I just read some other thread and one of the senoir members made a comment like "if you tried any other work out routine you would never go back to the 5 on 2 off routine" But i also know every one is diff and each person has to research to design his perfect workout along with trial and error, so if im 5'10'' 175lbs and want to get thicker with out AAS wat kinda workout routine would suit me best, 3 day split, DC, etc, thanks

----------


## singern

Hey Ripped.
I have tried several different splits over the past 3 years. I got the best results (for me ) is three days on, one day off. If on the fourth day you realy feel like it you can do cardio.
Again this works best for me, you will certainly need to try a few different splits to judge.

----------


## Aboot

I LOVE 5 days on, 2 days off. I've tried other splits, but have always come back to 5-2.

----------


## JayDawg

I am currently using 5 on 2 off and like it but I have been reading up on the DC program and kinda like it as well. He suggests M-W-F but the split is so you can hit each body part 3x in 2 weeks vs. 2x in 2 weeks I am getting from the 5 on 2 off.

----------


## Powrlftr

I'd never make it thru half my workouts if I lifted that much. I used to do 2 on 1 off, now I'm lifting every other day.

----------


## RollPlayer

I do 5/2. I like it that way since I work out in the mornings before work. Not much else for me to do in the mornings but go to the gym. I actually began to see my best results when I went to 5/2 and trained one bodypart a day.

----------


## Prime

i do two on one off two on two off
eg mon, tues, thurs, fri. But in that time ill only train each musclegroup once.

----------


## bjayg

no I used to do it and it worked great for me.

----------


## ripped525

Thanks for the replies im goin to try a 3 day split then 2 days off then repeat, see if i shock my body into sum new growth

----------


## priest_416

Theres this great workout called- Serious Growth 3-" big beyond belief"  :Afro:  

You could probably order somewhere online, it's over ten years old but it works great.
 :Dancing Banana:   :Elephant:  

www.virtualbodybuilder.com

----------


## ripped525

any one esle want to share their splits?

----------


## SKiN

Ive tried both DC and 5/2 splits.

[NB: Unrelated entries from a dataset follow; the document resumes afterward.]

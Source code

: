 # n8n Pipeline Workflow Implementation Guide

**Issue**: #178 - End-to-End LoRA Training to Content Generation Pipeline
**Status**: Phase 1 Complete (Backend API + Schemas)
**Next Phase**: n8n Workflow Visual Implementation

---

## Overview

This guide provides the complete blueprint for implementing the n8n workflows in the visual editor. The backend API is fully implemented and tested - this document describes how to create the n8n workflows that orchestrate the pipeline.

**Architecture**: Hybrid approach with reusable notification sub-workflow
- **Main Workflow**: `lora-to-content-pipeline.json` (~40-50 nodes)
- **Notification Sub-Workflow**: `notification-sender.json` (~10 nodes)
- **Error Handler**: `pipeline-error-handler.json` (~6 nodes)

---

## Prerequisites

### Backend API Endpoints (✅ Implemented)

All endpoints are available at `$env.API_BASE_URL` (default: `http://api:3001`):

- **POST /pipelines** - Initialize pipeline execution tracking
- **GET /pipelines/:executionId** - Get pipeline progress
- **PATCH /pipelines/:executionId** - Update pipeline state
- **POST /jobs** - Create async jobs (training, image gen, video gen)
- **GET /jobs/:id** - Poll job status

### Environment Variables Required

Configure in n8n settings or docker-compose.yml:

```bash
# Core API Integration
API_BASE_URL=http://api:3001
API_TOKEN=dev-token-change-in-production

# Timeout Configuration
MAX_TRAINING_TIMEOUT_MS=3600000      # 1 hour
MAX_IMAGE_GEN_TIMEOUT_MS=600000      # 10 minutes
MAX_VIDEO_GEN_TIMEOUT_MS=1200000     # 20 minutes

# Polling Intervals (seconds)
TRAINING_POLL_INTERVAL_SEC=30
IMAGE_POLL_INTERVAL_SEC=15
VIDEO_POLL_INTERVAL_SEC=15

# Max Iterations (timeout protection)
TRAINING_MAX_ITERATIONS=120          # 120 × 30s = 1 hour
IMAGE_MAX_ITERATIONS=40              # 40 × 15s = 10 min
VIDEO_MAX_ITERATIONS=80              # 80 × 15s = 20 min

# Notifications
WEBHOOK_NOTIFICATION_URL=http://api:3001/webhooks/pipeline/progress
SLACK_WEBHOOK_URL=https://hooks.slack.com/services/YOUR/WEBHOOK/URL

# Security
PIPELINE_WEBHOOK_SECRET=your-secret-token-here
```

I really loved the DC split but you have to have a workout partner with you. DC worked really well for me. Im doing the 5/2 right now becase my WO partner is in another town. im doing...

Mon chest
Tues Bi
wed leg
thurs tri
fri back
sat+sun off

----------


## homeboybonanza

So you're NOT doing Shoulders??????

----------


## LeanMeOut

I love 5 on 2 off.... that's what i have always done.


Works wonderful


<<LMO>>

----------


## arthurb999

I do the 5/2 split too... Chest/Legs/Off/Back/Shoulders/Arms

----------


## ImmmtheIceman

I like 5/2 also, but i usually do 2 on 1 off instead. GIves me a chance to recover alittle more by having more of a break.

----------


## saboudian

A challenge to all those who use a 5 on 2 off split, name me one training system that is worse than this standard western periodization volume training split that you all seem to love and use. I am not talking about just switching body parts around, or going from a 5 on 2 off and switching to a 3 on 1 off, i'm talking about a completely different system. I challenge you to name one system that is worse.

----------